*** Opening Data records ***
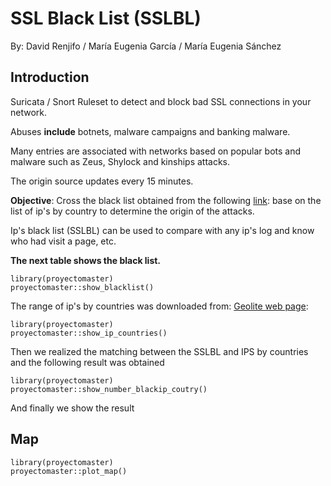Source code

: SSL Black List (SSLBL)
========================================================
By:
David Renjifo /
María Eugenia García /
María Eugenia Sánchez

## **Introduction**

Suricata / Snort Ruleset to detect and block bad SSL connections in your network.

Abuses **include** botnets, malware campaigns and banking malware.

Many entries are associated with networks based on popular bots and malware such as Zeus, Shylock and kinships attacks.

The origin source updates every 15 minutes.

**Objective**: Cross the black list obtained from the following [link](https://sslbl.abuse.ch/blacklist/sslipblacklist_aggressive.rules): base on the list of ip's by country to determine the origin of the attacks.

Ip's black list (SSLBL) can be used to compare with any ip's log and know who had visit a page, etc.


**The next table shows the black list.**





```{r}
library(proyectomaster)
proyectomaster::show_blacklist()
```

The range of ip's by countries was downloaded from: [Geolite web page](http://geolite.maxmind.com/download/geoip/database/GeoIPCountryCSV.zip): 


```{r}
library(proyectomaster)
proyectomaster::show_ip_countries()
```
Then we realized the matching between the SSLBL and IPS by countries and the following result was obtained


```{r}
library(proyectomaster)
proyectomaster::show_number_blackip_coutry()

```
And finally we show the result

## **Map**

```{r}
library(proyectomaster)
proyectomaster::plot_map()
```

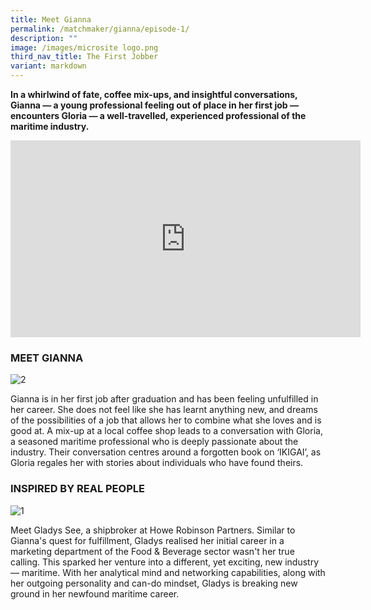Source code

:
 ```yaml
---
title: Meet Gianna
permalink: /matchmaker/gianna/episode-1/
description: ""
image: /images/microsite logo.png
third_nav_title: The First Jobber
variant: markdown
---
```

**In a whirlwind of fate, coffee mix-ups, and insightful conversations, Gianna — a young professional feeling out of place in her first job — encounters Gloria — a well-travelled, experienced professional of the maritime industry.**

<iframe allowfullscreen="" allow="accelerometer; autoplay; clipboard-write; encrypted-media; gyroscope; picture-in-picture; web-share" frameborder="0" title="YouTube video player" src="https://www.youtube.com/embed/Ujo0Qtx2kQM?si=pLgkACsSj8h9U2RT" height="315" width="560"></iframe>

### MEET GIANNA
<img border="0" alt="2" src="https://i.ibb.co/GTDFLDh/2.jpg">

Gianna is in her first job after graduation and has been feeling unfulfilled in her career. She does not feel like she has learnt anything new, and dreams of the possibilities of a job that allows her to combine what she loves and is good at. A mix-up at a local coffee shop leads to a conversation with Gloria, a seasoned maritime professional who is deeply passionate about the industry. Their conversation centres around a forgotten book on ‘IKIGAI’, as Gloria regales her with stories about individuals who have found theirs.

### INSPIRED BY REAL PEOPLE

<img border="0" alt="1" src="https://i.ibb.co/WvWgNhw/1.png">

Meet Gladys See, a shipbroker at Howe Robinson Partners. Similar to Gianna's quest for fulfillment, Gladys realised her initial career in a marketing department of the Food &amp; Beverage sector wasn't her true calling. This sparked her venture into a different, yet exciting, new industry — maritime. With her analytical mind and networking capabilities, along with her outgoing personality and can-do mindset, Gladys is breaking new ground in her newfound maritime career.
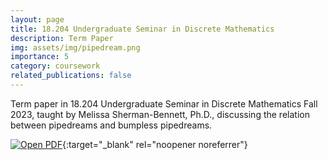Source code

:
 ```yaml
---
layout: page
title: 18.204 Undergraduate Seminar in Discrete Mathematics
description: Term Paper
img: assets/img/pipedream.png
importance: 5
category: coursework
related_publications: false
---
```


Term paper in 18.204 Undergraduate Seminar in Discrete Mathematics Fall 2023, taught by Melissa Sherman-Bennett, Ph.D., discussing the relation between pipedreams and bumpless pipedreams.

[![Open PDF](https://img.icons8.com/color/48/000000/pdf-2.png)](/assets/pdf/18_204_Term_Paper.pdf){:target="_blank" rel="noopener noreferrer"}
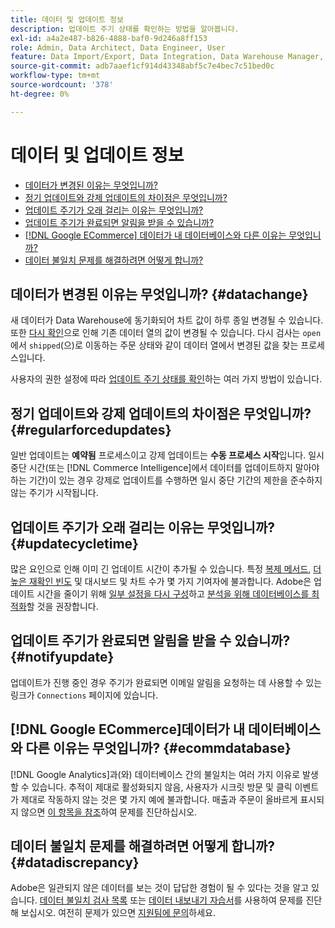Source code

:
 ```yaml
---
title: 데이터 및 업데이트 정보
description: 업데이트 주기 상태를 확인하는 방법을 알아봅니다.
exl-id: a4a2e487-b826-4888-baf0-9d246a8ff153
role: Admin, Data Architect, Data Engineer, User
feature: Data Import/Export, Data Integration, Data Warehouse Manager, Commerce Tables
source-git-commit: adb7aaef1cf914d43348abf5c7e4bec7c51bed0c
workflow-type: tm+mt
source-wordcount: '378'
ht-degree: 0%

---
```


# 데이터 및 업데이트 정보

* [데이터가 변경된 이유는 무엇입니까?](#datachange)
* [정기 업데이트와 강제 업데이트의 차이점은 무엇입니까?](#regularforcedupdates)
* [업데이트 주기가 오래 걸리는 이유는 무엇입니까?](#updatecycletime)
* [업데이트 주기가 완료되면 알림을 받을 수 있습니까?](#notifyupdate)
* [ [!DNL Google ECommerce] 데이터가 내 데이터베이스와 다른 이유는 무엇입니까?](#ecommdatabase)
* [데이터 불일치 문제를 해결하려면 어떻게 합니까?](#datadiscrepancy)

## 데이터가 변경된 이유는 무엇입니까? {#datachange}

새 데이터가 Data Warehouse에 동기화되어 차트 값이 하루 종일 변경될 수 있습니다. 또한 [다시 확인](../data-warehouse-mgr/cfg-data-rechecks.md)으로 인해 기존 데이터 열의 값이 변경될 수 있습니다. 다시 검사는 `open`에서 `shipped`(으)로 이동하는 주문 상태와 같이 데이터 열에서 변경된 값을 찾는 프로세스입니다.

사용자의 권한 설정에 따라 [업데이트 주기 상태를 확인](../../best-practices/check-update-cycle.md)하는 여러 가지 방법이 있습니다.

## 정기 업데이트와 강제 업데이트의 차이점은 무엇입니까? {#regularforcedupdates}

일반 업데이트는 **예약됨** 프로세스이고 강제 업데이트는 **수동 프로세스 시작**&#x200B;입니다. 일시 중단 시간(또는 [!DNL Commerce Intelligence]에서 데이터를 업데이트하지 말아야 하는 기간)이 있는 경우 강제로 업데이트를 수행하면 일시 중단 기간의 제한을 준수하지 않는 주기가 시작됩니다.

## 업데이트 주기가 오래 걸리는 이유는 무엇입니까? {#updatecycletime}

많은 요인으로 인해 이미 긴 업데이트 시간이 추가될 수 있습니다. 특정 [복제 메서드](../data-warehouse-mgr/cfg-replication-methods.md), [더 높은 재확인 빈도](../data-warehouse-mgr/cfg-data-rechecks.md) 및 대시보드 및 차트 수가 몇 가지 기여자에 불과합니다. Adobe은 업데이트 시간을 줄이기 위해 [일부 설정을 다시 구성](../../best-practices/reduce-update-cycle-time.md)하고 [분석을 위해 데이터베이스를 최적화](../../best-practices/opt-db-analysis.md)할 것을 권장합니다.

## 업데이트 주기가 완료되면 알림을 받을 수 있습니까? {#notifyupdate}

업데이트가 진행 중인 경우 주기가 완료되면 이메일 알림을 요청하는 데 사용할 수 있는 링크가 `Connections` 페이지에 있습니다.

## [!DNL Google ECommerce]데이터가 내 데이터베이스와 다른 이유는 무엇입니까? {#ecommdatabase}

[!DNL Google Analytics]과(와) 데이터베이스 간의 불일치는 여러 가지 이유로 발생할 수 있습니다. 추적이 제대로 활성화되지 않음, 사용자가 시크릿 방문 및 클릭 이벤트가 제대로 작동하지 않는 것은 몇 가지 예에 불과합니다. 매출과 주문이 올바르게 표시되지 않으면 [이 항목을 참조](https://experienceleague.adobe.com/docs/commerce-knowledge-base/kb/troubleshooting/miscellaneous/diagnosing-google-ecommerce-revenue-discrepancies.html)하여 문제를 진단하십시오.

## 데이터 불일치 문제를 해결하려면 어떻게 합니까? {#datadiscrepancy}

Adobe은 일관되지 않은 데이터를 보는 것이 답답한 경험이 될 수 있다는 것을 알고 있습니다. [데이터 불일치 검사 목록](https://experienceleague.adobe.com/docs/commerce-knowledge-base/kb/troubleshooting/miscellaneous/diagnosing-a-data-discrepancy.html) 또는 [데이터 내보내기 자습서](https://experienceleague.adobe.com/docs/commerce-knowledge-base/kb/troubleshooting/miscellaneous/using-data-exports-to-pinpoint-discrepancies.html)를 사용하여 문제를 진단해 보십시오. 여전히 문제가 있으면 [지원팀에 문의](https://experienceleague.adobe.com/docs/commerce-knowledge-base/kb/troubleshooting/miscellaneous/mbi-service-policies.html)하세요.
*** Closing Data records ***
Work item:
Above are the entries. Output exactly the lines beginning with the line that has "사용자의 권한 설정에" and ending with the line that has "## 데이터 불일치 문제를".

Response area:
사용자의 권한 설정에 따라 [업데이트 주기 상태를 확인](../../best-practices/check-update-cycle.md)하는 여러 가지 방법이 있습니다.

## 정기 업데이트와 강제 업데이트의 차이점은 무엇입니까? {#regularforcedupdates}

일반 업데이트는 **예약됨** 프로세스이고 강제 업데이트는 **수동 프로세스 시작**&#x200B;입니다. 일시 중단 시간(또는 [!DNL Commerce Intelligence]에서 데이터를 업데이트하지 말아야 하는 기간)이 있는 경우 강제로 업데이트를 수행하면 일시 중단 기간의 제한을 준수하지 않는 주기가 시작됩니다.

## 업데이트 주기가 오래 걸리는 이유는 무엇입니까? {#updatecycletime}

많은 요인으로 인해 이미 긴 업데이트 시간이 추가될 수 있습니다. 특정 [복제 메서드](../data-warehouse-mgr/cfg-replication-methods.md), [더 높은 재확인 빈도](../data-warehouse-mgr/cfg-data-rechecks.md) 및 대시보드 및 차트 수가 몇 가지 기여자에 불과합니다. Adobe은 업데이트 시간을 줄이기 위해 [일부 설정을 다시 구성](../../best-practices/reduce-update-cycle-time.md)하고 [분석을 위해 데이터베이스를 최적화](../../best-practices/opt-db-analysis.md)할 것을 권장합니다.

## 업데이트 주기가 완료되면 알림을 받을 수 있습니까? {#notifyupdate}

업데이트가 진행 중인 경우 주기가 완료되면 이메일 알림을 요청하는 데 사용할 수 있는 링크가 `Connections` 페이지에 있습니다.

## [!DNL Google ECommerce]데이터가 내 데이터베이스와 다른 이유는 무엇입니까? {#ecommdatabase}

[!DNL Google Analytics]과(와) 데이터베이스 간의 불일치는 여러 가지 이유로 발생할 수 있습니다. 추적이 제대로 활성화되지 않음, 사용자가 시크릿 방문 및 클릭 이벤트가 제대로 작동하지 않는 것은 몇 가지 예에 불과합니다. 매출과 주문이 올바르게 표시되지 않으면 [이 항목을 참조](https://experienceleague.adobe.com/docs/commerce-knowledge-base/kb/troubleshooting/miscellaneous/diagnosing-google-ecommerce-revenue-discrepancies.html)하여 문제를 진단하십시오.

## 데이터 불일치 문제를 해결하려면 어떻게 합니까? {#datadiscrepancy}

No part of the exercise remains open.